**THE TASK:**
After locating the line that contains "- Possible for" in the data below, set down exactly that line and each one after it through the line that contains "- These methods", and nothing more.

**SUPPLIED RECORDS:**
_ _ _ _ _

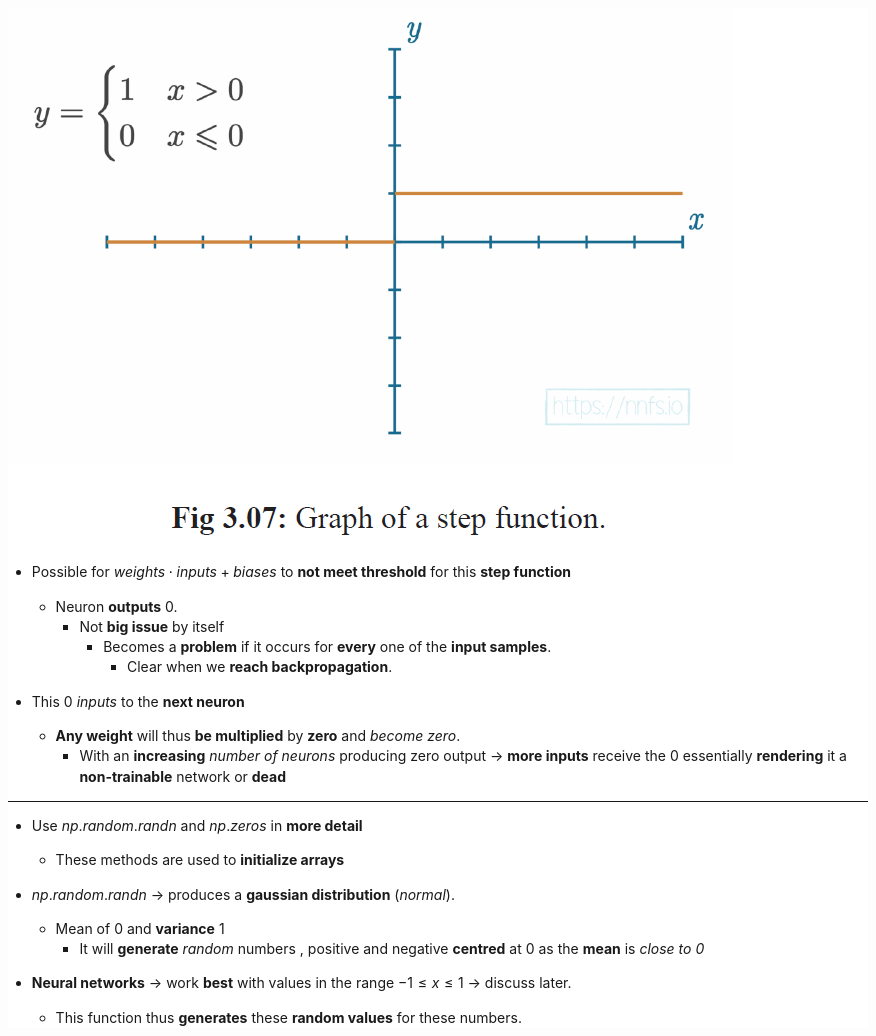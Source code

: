 ![image](https://github.com/sbalfe/all-notes/blob/master/images/image-20210329024620539.png)

- Possible for $weights\cdot{inputs}+biases$ to **not meet threshold** for this **step function**
  - Neuron **outputs** $0$. 
    - Not **big issue** by itself
      - Becomes a **problem** if it occurs for **every** one of the **input samples**. 
        - Clear when we **reach backpropagation**.

- This $0$ *inputs* to the **next neuron**
  - **Any weight** will thus **be multiplied** by **zero** and *become zero*.
    - With an **increasing** *number of neurons* producing zero output $\to$ **more inputs** receive the 0 essentially **rendering** it a **non-trainable** network or **dead**

---

- Use $np.random.randn$ and $np.zeros$ in **more detail**
  - These methods are used to **initialize arrays**
- $np.random.randn$ $\to$ produces a **gaussian distribution** (*normal*). 
  - Mean of $0$ and **variance** $1$ 
    - It will **generate** *random* numbers , positive and negative **centred** at $0$ as the **mean** is *close to 0*

- **Neural networks** $\to$ work **best** with values in the range $-1\leq{x}\leq{1}$ $\to$ discuss later.
  - This function thus **generates** these **random values** for these numbers.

_ _ _ _ _

**RESULT OF THE TASK:**
- Possible for $weights\cdot{inputs}+biases$ to **not meet threshold** for this **step function**
  - Neuron **outputs** $0$. 
    - Not **big issue** by itself
      - Becomes a **problem** if it occurs for **every** one of the **input samples**. 
        - Clear when we **reach backpropagation**.

- This $0$ *inputs* to the **next neuron**
  - **Any weight** will thus **be multiplied** by **zero** and *become zero*.
    - With an **increasing** *number of neurons* producing zero output $\to$ **more inputs** receive the 0 essentially **rendering** it a **non-trainable** network or **dead**

---

- Use $np.random.randn$ and $np.zeros$ in **more detail**
  - These methods are used to **initialize arrays**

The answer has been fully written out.